» **What needs to be done**: Gather every line from the entries below that includes "required".

» **Information**:

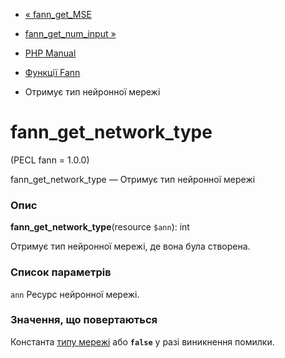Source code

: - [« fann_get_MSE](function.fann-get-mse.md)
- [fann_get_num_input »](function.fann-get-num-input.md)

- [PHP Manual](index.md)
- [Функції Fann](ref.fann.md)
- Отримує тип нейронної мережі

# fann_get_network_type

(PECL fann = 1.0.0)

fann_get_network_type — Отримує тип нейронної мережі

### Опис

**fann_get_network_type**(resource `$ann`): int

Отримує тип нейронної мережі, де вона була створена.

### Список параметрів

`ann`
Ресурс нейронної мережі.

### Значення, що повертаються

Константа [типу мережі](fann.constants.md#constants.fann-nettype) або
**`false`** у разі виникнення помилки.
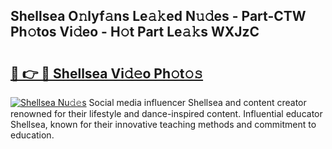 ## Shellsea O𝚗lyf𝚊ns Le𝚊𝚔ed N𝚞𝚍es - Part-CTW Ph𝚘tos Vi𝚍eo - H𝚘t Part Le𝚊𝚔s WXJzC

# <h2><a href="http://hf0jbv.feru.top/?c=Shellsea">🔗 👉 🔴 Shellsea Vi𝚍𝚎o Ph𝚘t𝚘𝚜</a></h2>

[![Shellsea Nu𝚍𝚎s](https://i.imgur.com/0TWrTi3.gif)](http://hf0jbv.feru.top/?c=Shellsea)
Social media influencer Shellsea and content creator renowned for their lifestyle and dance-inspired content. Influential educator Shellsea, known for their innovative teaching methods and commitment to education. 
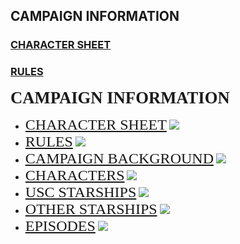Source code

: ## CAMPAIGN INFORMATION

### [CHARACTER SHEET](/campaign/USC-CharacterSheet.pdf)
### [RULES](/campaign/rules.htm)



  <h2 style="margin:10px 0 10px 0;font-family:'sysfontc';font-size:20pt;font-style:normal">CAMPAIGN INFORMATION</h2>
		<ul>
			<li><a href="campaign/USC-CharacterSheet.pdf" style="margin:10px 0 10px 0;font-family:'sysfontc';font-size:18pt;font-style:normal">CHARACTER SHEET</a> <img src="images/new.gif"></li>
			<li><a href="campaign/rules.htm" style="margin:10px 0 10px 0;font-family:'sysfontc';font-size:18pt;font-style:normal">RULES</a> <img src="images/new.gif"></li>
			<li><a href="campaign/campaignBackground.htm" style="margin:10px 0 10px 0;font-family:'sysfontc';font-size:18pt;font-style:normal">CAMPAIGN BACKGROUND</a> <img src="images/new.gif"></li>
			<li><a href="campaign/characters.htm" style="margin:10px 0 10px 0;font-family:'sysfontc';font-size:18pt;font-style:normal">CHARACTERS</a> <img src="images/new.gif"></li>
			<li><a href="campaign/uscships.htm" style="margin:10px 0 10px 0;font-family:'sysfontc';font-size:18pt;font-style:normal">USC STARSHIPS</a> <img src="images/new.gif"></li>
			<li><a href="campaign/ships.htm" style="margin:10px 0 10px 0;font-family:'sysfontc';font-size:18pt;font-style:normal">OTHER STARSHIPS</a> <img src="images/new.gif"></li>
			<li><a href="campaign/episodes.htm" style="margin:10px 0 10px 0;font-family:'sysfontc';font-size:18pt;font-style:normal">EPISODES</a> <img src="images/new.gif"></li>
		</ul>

---

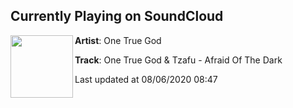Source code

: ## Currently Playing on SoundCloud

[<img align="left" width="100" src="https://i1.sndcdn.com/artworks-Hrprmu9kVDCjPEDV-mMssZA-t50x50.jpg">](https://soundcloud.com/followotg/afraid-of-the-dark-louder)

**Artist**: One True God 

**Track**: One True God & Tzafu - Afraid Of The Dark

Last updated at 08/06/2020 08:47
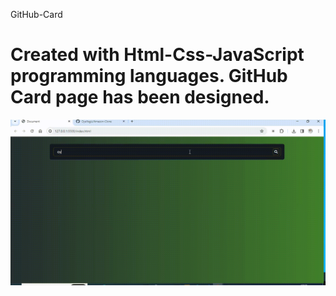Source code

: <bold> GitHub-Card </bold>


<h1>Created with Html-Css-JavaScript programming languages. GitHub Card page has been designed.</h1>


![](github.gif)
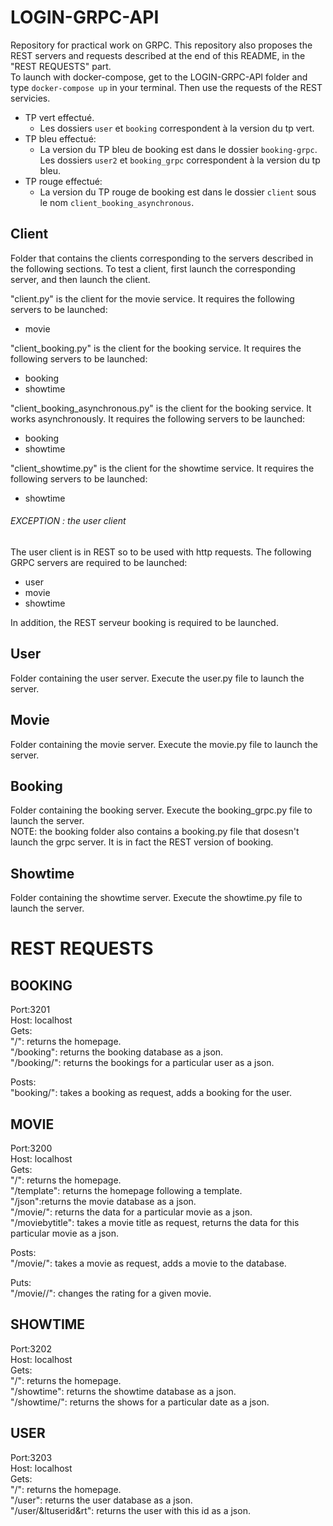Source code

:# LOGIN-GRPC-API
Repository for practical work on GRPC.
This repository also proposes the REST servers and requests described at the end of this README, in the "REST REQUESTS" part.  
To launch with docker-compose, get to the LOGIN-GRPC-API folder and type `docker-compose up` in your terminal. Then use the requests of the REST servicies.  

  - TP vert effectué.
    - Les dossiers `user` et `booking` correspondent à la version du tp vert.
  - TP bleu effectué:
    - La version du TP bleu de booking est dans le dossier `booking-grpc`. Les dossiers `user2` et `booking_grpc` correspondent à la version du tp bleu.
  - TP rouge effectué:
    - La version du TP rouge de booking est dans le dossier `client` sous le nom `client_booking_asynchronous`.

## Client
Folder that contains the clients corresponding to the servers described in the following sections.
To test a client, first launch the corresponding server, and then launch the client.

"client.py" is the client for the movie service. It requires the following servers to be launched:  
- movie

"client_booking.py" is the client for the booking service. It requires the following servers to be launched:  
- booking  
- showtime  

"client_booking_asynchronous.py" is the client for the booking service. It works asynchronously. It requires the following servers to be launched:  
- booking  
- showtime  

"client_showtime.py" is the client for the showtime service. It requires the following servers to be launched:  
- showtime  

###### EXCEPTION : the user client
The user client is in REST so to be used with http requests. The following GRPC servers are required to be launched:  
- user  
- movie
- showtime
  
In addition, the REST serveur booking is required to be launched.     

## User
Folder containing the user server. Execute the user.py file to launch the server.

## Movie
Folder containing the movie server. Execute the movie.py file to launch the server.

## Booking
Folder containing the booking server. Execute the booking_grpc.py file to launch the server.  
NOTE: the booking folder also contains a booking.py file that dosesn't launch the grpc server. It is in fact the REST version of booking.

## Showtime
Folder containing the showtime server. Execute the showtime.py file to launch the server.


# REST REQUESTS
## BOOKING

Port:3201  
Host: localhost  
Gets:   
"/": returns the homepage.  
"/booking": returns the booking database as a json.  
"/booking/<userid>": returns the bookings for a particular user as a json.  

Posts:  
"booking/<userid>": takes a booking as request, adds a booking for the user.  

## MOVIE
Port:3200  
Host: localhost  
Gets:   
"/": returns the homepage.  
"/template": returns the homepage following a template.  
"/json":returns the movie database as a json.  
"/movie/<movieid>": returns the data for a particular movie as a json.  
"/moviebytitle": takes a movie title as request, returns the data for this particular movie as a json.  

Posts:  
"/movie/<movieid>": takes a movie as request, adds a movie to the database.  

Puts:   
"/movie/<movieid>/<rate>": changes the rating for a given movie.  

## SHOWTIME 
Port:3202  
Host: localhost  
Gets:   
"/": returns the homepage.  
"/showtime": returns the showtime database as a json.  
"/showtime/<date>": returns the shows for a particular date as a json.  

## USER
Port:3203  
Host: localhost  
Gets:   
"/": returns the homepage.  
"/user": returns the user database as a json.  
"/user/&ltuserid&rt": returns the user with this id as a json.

» **Exercise response**:
The user client is in REST so to be used with http requests. The following GRPC servers are required to be launched:  
In addition, the REST serveur booking is required to be launched.     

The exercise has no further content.